▶ **To do**: In the entries below, count every line that has the string "Trusted", and answer with that count alone.

▶ **Record extracts**:
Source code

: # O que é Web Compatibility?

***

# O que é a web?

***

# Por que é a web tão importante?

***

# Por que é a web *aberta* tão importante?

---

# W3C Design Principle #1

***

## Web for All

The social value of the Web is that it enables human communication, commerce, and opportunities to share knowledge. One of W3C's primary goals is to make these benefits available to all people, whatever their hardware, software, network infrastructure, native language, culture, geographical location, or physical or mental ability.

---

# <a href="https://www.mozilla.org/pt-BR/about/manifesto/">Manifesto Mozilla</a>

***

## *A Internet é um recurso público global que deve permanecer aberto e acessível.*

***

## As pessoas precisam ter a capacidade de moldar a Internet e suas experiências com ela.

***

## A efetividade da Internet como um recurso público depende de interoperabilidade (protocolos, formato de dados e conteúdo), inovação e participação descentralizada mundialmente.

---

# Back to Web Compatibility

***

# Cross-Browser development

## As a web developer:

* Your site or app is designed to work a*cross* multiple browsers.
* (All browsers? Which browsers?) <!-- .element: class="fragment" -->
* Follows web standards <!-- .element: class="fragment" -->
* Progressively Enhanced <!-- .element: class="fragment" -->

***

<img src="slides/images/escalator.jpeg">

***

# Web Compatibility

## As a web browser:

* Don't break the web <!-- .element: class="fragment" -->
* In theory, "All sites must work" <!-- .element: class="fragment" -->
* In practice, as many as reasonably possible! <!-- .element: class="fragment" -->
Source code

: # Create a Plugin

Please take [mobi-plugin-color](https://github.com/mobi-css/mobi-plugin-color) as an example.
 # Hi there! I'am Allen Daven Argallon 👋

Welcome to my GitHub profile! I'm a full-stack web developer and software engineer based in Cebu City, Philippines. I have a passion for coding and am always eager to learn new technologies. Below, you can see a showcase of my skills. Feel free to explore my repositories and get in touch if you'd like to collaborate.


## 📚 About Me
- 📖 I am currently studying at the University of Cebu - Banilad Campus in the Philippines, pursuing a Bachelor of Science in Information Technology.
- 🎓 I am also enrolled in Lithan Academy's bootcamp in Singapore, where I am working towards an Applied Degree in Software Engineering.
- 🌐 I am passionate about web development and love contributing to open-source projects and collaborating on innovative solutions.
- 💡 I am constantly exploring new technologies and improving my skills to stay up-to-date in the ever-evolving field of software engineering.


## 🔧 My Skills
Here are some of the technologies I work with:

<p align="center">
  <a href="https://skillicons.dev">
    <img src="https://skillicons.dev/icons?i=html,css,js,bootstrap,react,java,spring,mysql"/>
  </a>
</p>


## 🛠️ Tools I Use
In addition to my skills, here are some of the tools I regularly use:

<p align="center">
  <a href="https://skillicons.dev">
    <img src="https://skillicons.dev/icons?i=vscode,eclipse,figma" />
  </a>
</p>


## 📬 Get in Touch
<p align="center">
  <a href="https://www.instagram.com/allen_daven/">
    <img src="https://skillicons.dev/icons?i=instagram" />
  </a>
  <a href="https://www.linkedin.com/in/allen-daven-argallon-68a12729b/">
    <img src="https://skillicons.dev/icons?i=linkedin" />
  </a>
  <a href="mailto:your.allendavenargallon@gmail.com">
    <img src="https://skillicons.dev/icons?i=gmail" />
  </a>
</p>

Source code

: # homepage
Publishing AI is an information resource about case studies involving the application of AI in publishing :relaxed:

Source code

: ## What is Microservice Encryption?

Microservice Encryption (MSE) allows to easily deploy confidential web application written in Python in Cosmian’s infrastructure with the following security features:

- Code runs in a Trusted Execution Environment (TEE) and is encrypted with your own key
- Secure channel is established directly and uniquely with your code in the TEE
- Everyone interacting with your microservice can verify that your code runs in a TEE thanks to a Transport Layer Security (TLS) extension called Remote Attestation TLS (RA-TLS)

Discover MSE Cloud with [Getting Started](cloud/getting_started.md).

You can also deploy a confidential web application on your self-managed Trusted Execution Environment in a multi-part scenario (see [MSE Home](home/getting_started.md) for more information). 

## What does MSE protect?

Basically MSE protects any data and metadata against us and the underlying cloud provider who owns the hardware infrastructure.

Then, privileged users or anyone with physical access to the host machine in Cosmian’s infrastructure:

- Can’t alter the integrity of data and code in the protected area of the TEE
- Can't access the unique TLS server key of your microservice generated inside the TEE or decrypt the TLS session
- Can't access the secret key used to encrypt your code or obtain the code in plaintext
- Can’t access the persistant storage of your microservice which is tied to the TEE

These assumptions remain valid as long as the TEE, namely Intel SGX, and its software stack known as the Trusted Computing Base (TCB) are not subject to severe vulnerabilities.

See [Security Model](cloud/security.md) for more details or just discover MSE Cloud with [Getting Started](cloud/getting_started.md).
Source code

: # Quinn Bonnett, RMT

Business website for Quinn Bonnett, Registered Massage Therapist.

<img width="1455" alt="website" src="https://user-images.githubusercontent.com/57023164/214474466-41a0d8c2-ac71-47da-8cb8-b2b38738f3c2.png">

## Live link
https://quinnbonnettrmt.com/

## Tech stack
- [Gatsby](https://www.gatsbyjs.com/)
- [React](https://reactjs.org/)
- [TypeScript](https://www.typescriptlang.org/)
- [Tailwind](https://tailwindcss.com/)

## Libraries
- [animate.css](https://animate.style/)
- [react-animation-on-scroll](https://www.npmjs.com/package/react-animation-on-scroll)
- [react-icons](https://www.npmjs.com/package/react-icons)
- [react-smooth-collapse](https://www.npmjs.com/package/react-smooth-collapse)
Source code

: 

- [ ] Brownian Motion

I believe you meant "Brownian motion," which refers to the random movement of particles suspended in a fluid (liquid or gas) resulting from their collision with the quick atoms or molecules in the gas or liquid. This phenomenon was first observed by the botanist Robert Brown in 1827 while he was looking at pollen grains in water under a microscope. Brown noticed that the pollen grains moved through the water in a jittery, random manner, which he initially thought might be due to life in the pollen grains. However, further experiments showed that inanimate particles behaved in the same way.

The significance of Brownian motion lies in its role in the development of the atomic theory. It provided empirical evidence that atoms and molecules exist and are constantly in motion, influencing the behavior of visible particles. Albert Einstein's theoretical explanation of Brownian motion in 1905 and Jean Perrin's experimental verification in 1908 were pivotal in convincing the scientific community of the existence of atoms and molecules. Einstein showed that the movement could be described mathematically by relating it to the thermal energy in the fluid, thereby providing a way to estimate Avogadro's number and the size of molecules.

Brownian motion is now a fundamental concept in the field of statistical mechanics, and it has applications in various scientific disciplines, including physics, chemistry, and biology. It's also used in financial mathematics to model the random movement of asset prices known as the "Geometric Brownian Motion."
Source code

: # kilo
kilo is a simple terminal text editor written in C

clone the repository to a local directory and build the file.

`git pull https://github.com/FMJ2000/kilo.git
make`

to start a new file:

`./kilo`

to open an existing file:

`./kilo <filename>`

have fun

▶ **Solution**: 3